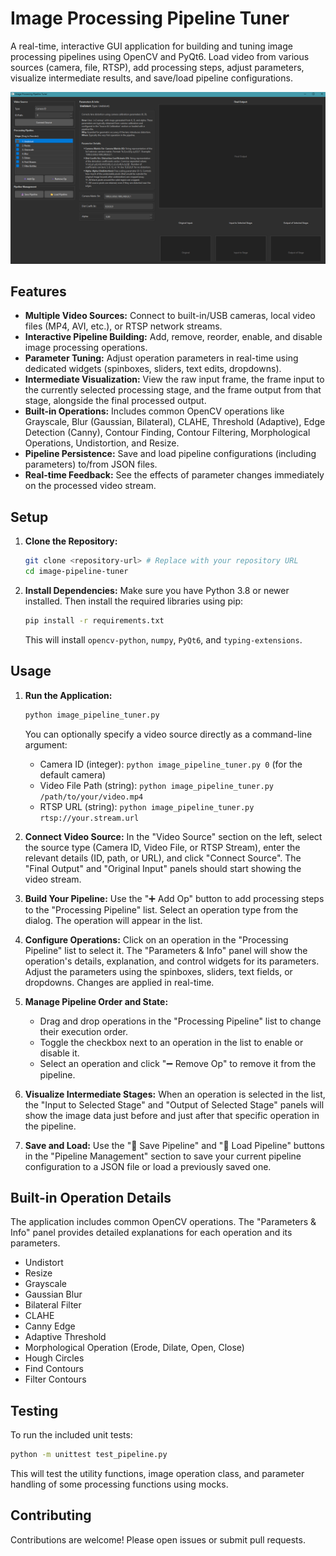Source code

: # Image Processing Pipeline Tuner

A real-time, interactive GUI application for building and tuning image processing pipelines using OpenCV and PyQt6. Load video from various sources (camera, file, RTSP), add processing steps, adjust parameters, visualize intermediate results, and save/load pipeline configurations.

![screenshot](screenshot.png)

## Features

*   **Multiple Video Sources:** Connect to built-in/USB cameras, local video files (MP4, AVI, etc.), or RTSP network streams.
*   **Interactive Pipeline Building:** Add, remove, reorder, enable, and disable image processing operations.
*   **Parameter Tuning:** Adjust operation parameters in real-time using dedicated widgets (spinboxes, sliders, text edits, dropdowns).
*   **Intermediate Visualization:** View the raw input frame, the frame input to the currently selected processing stage, and the frame output from that stage, alongside the final processed output.
*   **Built-in Operations:** Includes common OpenCV operations like Grayscale, Blur (Gaussian, Bilateral), CLAHE, Threshold (Adaptive), Edge Detection (Canny), Contour Finding, Contour Filtering, Morphological Operations, Undistortion, and Resize.
*   **Pipeline Persistence:** Save and load pipeline configurations (including parameters) to/from JSON files.
*   **Real-time Feedback:** See the effects of parameter changes immediately on the processed video stream.

## Setup

1.  **Clone the Repository:**
    ```bash
    git clone <repository-url> # Replace with your repository URL
    cd image-pipeline-tuner
    ```

2.  **Install Dependencies:**
    Make sure you have Python 3.8 or newer installed. Then install the required libraries using pip:
    ```bash
    pip install -r requirements.txt
    ```
    This will install `opencv-python`, `numpy`, `PyQt6`, and `typing-extensions`.

## Usage

1.  **Run the Application:**
    ```bash
    python image_pipeline_tuner.py
    ```
    You can optionally specify a video source directly as a command-line argument:
    *   Camera ID (integer): `python image_pipeline_tuner.py 0` (for the default camera)
    *   Video File Path (string): `python image_pipeline_tuner.py /path/to/your/video.mp4`
    *   RTSP URL (string): `python image_pipeline_tuner.py rtsp://your.stream.url`

2.  **Connect Video Source:**
    In the "Video Source" section on the left, select the source type (Camera ID, Video File, or RTSP Stream), enter the relevant details (ID, path, or URL), and click "Connect Source". The "Final Output" and "Original Input" panels should start showing the video stream.

3.  **Build Your Pipeline:**
    Use the "➕ Add Op" button to add processing steps to the "Processing Pipeline" list. Select an operation type from the dialog. The operation will appear in the list.

4.  **Configure Operations:**
    Click on an operation in the "Processing Pipeline" list to select it. The "Parameters & Info" panel will show the operation's details, explanation, and control widgets for its parameters. Adjust the parameters using the spinboxes, sliders, text fields, or dropdowns. Changes are applied in real-time.

5.  **Manage Pipeline Order and State:**
    *   Drag and drop operations in the "Processing Pipeline" list to change their execution order.
    *   Toggle the checkbox next to an operation in the list to enable or disable it.
    *   Select an operation and click "➖ Remove Op" to remove it from the pipeline.

6.  **Visualize Intermediate Stages:**
    When an operation is selected in the list, the "Input to Selected Stage" and "Output of Selected Stage" panels will show the image data just before and just after that specific operation in the pipeline.

7.  **Save and Load:**
    Use the "💾 Save Pipeline" and "📂 Load Pipeline" buttons in the "Pipeline Management" section to save your current pipeline configuration to a JSON file or load a previously saved one.

## Built-in Operation Details

The application includes common OpenCV operations. The "Parameters & Info" panel provides detailed explanations for each operation and its parameters.

*   Undistort
*   Resize
*   Grayscale
*   Gaussian Blur
*   Bilateral Filter
*   CLAHE
*   Canny Edge
*   Adaptive Threshold
*   Morphological Operation (Erode, Dilate, Open, Close)
*   Hough Circles
*   Find Contours
*   Filter Contours

## Testing

To run the included unit tests:

```bash
python -m unittest test_pipeline.py
```

This will test the utility functions, image operation class, and parameter handling of some processing functions using mocks.

## Contributing

Contributions are welcome! Please open issues or submit pull requests.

# # # #

REQUIREMENT
Lines that hold "string" are the ones to copy, so pick each out from the data.

EXERCISE RESPONSE
    *   Video File Path (string): `python image_pipeline_tuner.py /path/to/your/video.mp4`
    *   RTSP URL (string): `python image_pipeline_tuner.py rtsp://your.stream.url`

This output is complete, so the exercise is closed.